- 著 リサ メイスン/
- 販売元/出版社 早川書房
- 発売日 1992-12
SFというよりも未来社会を舞台とした普通の小説といった感じだった。月並みな表現かも知れないのだが読んでいてさっぱりワンダーを感じさせないのだ。
これをそっくりそのまま現代に移し替えるのはちょっと困難なのだがしかし、置き換えてしまってもやりたかったことは出来るんじゃないのかともおもってしまう。

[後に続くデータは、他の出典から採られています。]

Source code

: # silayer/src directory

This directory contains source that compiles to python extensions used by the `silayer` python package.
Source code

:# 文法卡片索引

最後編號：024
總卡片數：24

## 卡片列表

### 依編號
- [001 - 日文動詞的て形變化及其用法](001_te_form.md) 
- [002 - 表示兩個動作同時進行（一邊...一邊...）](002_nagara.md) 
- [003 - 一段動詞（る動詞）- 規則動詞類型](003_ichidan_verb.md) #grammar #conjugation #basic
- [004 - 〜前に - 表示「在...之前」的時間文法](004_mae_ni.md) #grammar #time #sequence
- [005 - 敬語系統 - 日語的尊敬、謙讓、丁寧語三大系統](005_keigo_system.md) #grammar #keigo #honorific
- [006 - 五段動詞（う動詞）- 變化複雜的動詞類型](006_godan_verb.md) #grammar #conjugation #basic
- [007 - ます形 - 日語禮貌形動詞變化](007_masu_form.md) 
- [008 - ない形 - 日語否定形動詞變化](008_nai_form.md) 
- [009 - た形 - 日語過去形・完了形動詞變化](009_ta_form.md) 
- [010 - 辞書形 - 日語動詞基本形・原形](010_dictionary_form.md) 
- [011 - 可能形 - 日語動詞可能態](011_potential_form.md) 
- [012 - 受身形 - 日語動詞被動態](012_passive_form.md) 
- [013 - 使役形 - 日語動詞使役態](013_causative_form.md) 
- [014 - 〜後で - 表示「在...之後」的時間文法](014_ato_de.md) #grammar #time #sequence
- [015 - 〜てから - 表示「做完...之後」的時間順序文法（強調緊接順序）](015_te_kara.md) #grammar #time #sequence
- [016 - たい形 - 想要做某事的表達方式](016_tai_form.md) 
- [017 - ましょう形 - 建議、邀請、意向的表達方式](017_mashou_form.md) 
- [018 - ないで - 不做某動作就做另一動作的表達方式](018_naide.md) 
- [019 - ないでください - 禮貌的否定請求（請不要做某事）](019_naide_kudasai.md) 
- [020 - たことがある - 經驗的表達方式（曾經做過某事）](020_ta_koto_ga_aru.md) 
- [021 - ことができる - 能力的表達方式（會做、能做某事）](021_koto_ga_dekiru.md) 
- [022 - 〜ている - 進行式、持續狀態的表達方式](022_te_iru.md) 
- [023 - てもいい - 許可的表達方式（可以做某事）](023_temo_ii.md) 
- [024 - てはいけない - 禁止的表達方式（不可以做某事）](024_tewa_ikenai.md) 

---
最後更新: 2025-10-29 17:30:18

そう思わせる理由の一つとして、中途半端に古びてしまっているせいもあるのかもしれない。舞台となるのは、大震災で一度壊滅した後に復興したサンフランシスコで、ここで描かれている未来の社会はかなり面白いのだが、サイバーパンク版「ガーンズバック連続体」といったところで、もう少し時間が経てば懐かしささえ感じさせてくれるに違いない。
もちろん事件の真相部分においてはSF的な面白さもあるのだが、読んでいるうちに邪魔になってくる。そこがこの本のSFとしての欠点なのだろう。
読後感は柾悟郎『ヴィーナス・シティ』かなり似ているので『ヴィーナス・シティ』が評価されたのならばこちらも同じように評価されてもいいのにとも思うのだが、今となってはSFとしては無理だろうなあ。